Think that your cloud resources are endless.Governance is often overlooked on both the DevOps and cloud sides of the equation. This can result in blindness to how much cloud services are being used. Bad practices around cleaning up resources and rolling back after failures leaves resources abandoned inside your cloud, incurring costs month after month — a serious problem that has derailed many implementations.
Best Practices for Successful Cloud DevOps
Now on to the good stuff. Here are few practices I recommend for maximizing your chances of success in the cloud.
Learn and practice with new technologies. Succeeding at DevOps requires continuous learning and improvement. There are lots of cloud training classes and workshops available to help you in this regard. Also, some vendors provide pre-built templates that make it easy and quick to learn about and test different cloud technologies and incorporate best practices learned from working with numerous companies. Leveraging this knowledge removes common constraints that hinder cloud adoption and shortens the learning curve.
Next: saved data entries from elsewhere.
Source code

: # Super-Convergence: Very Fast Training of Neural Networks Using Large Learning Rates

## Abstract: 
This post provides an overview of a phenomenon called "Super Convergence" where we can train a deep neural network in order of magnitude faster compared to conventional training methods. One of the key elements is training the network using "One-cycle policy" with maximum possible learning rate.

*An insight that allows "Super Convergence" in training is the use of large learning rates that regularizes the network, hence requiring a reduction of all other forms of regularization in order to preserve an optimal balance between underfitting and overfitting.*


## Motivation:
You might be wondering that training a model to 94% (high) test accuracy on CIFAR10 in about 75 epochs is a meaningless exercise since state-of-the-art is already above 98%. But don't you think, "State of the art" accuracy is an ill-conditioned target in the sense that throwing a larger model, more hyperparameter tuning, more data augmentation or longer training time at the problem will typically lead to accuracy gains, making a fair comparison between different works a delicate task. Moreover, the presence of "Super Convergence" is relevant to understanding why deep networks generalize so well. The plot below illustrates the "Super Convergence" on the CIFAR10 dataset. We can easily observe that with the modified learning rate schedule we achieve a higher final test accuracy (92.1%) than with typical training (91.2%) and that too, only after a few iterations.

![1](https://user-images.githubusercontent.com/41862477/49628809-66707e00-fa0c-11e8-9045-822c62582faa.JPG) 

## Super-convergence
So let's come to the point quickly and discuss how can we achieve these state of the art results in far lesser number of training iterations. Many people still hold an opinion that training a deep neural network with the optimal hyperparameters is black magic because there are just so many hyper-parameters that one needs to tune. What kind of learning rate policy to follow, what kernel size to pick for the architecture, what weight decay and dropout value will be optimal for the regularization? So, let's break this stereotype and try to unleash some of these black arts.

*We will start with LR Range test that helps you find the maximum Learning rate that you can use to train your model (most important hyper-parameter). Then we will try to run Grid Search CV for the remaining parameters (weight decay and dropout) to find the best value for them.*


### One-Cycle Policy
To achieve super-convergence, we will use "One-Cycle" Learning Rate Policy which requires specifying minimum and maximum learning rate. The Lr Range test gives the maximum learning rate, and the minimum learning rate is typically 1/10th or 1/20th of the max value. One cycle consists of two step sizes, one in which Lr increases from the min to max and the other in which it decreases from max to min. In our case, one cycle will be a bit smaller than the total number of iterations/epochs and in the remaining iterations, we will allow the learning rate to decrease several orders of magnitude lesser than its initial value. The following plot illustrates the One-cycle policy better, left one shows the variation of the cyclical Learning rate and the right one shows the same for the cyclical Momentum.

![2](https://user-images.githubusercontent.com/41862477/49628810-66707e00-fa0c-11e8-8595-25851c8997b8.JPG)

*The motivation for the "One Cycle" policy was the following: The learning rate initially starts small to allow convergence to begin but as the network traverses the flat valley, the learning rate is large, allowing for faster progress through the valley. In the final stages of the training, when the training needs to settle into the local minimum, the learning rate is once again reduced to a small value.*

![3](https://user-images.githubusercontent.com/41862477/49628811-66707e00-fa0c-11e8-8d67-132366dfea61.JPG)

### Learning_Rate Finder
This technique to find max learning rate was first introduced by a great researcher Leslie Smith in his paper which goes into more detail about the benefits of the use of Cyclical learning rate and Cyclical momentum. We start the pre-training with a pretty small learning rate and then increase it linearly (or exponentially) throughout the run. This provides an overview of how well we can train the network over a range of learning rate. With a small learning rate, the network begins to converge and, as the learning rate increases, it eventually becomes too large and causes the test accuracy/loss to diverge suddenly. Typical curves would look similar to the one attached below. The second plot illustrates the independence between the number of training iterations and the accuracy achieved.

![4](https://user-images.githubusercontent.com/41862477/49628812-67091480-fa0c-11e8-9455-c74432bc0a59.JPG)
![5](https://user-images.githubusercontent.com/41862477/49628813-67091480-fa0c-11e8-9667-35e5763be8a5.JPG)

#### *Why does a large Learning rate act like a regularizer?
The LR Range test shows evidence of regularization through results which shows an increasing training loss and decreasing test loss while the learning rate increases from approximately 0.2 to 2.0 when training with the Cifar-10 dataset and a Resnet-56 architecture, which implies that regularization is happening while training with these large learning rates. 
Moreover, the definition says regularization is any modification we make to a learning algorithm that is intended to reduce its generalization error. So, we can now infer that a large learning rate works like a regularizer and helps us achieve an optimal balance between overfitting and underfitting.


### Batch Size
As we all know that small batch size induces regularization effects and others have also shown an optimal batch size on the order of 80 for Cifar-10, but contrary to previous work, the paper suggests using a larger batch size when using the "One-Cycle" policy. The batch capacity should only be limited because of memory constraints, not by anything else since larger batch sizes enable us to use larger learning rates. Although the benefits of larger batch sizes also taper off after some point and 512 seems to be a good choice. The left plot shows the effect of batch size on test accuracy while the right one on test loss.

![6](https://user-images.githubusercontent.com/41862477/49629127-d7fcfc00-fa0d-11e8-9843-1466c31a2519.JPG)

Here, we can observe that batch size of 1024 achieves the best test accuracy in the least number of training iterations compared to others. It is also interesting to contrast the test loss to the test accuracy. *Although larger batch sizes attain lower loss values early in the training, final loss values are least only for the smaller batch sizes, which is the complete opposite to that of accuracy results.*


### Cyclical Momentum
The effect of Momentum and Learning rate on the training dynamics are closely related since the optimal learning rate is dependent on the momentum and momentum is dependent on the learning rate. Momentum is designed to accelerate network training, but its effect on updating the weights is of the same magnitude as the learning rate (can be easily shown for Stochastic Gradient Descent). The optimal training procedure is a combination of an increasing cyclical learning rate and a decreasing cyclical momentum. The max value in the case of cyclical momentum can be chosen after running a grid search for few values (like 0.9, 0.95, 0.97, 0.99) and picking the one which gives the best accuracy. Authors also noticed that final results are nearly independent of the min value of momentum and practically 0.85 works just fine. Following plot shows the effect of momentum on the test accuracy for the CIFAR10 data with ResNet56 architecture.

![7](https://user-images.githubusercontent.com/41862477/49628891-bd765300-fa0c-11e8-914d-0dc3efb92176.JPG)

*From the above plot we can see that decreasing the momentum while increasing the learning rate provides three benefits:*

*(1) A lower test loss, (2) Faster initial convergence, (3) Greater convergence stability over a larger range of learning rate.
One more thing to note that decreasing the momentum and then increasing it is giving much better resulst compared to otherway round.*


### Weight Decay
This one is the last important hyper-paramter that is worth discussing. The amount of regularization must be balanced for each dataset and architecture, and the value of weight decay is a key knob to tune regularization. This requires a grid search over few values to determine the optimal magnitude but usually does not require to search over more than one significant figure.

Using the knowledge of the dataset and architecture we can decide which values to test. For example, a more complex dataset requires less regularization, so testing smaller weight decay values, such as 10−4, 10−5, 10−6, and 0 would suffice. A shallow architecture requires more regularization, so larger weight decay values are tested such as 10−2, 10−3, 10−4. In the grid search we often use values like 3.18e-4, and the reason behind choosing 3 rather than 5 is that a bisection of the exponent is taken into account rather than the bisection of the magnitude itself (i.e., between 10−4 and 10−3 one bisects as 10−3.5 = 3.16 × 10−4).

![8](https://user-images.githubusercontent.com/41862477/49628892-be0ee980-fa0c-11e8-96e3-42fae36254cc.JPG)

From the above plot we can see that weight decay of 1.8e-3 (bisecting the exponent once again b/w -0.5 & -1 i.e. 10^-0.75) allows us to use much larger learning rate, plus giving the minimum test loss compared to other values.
Scale with DevOps as Code. “Everything as Code” has quickly become a common part of the DevOps practice as companies try to automate as much as possible to speed up the delivery process. CI/CD, Infrastructure as Code, Configuration Management, and Container Management all leverage some type of code to manage the complexity of the function. The same should be applied to full software delivery pipelines. DevOps as Code “blueprints” allow you to create templates from proven YAML files built by your experts. The blueprints define and standardize best practices across your entire release pipelines and take input parameters that can be applied on a per-configuration basis (environment, app, or team). With DevOps as Code, you can build consistent pipelines across your organization and control quality as you scale.
Standardize security and governance practices. Many organizations struggle to move to the cloud because they don’t put controls in place to track access, usage, and cost. Fortunately, there are tools on the market that let you do all that. You can also implement automated cleanup and rollback procedures directly into the CI/CD pipeline to ensure resources are cleared as soon as their purpose is complete, preventing those resources from becoming abandoned. Security should also be automated and built into your pipelines — automation is key here. For example, SAST and SCA should be run on every check-in, DAST should be run on every build, and application and DB tests should be run on every deployment.
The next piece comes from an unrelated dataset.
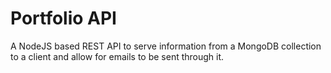 # Portfolio API

A NodeJS based REST API to serve information from a MongoDB collection to a client and allow for emails to be sent through it.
Get visibility across your entire software delivery process. DevOps is a shared responsibility across many roles in the organization (developers, IT operations, security, product managers, and executives). DevOps generates a lot of data that can be used to optimize the software delivery process. It’s imperative that everyone has access to this data to get visibility into what’s happening anywhere in the release pipeline. Chain-of-custody, for example, should provide full traceability and auditability for every product in the organization. And, at any point, anyone in the delivery cycle should be able to see where a feature is in the pipeline, who’s working on it, and what the next phases are. Predictive analytics based on machine learning models can also help DevOps teams increase release success rate, detect bottlenecks, and improve their ability to fix problems across a wide variety of tools. The more visibility teams have, the better their chance for success.
A Few Best Practices Go a Long Way Toward Cloud Success
To realize the full benefits of the cloud, it’s worth investing time upfront to avoid common challenges many organizations face. A few best practices: learning new technologies, incorporating DevOps as Code, standardizing security and governance, and giving visibility into the entire pipeline to everyone in the delivery process will all help make your cloud DevOps journey successful.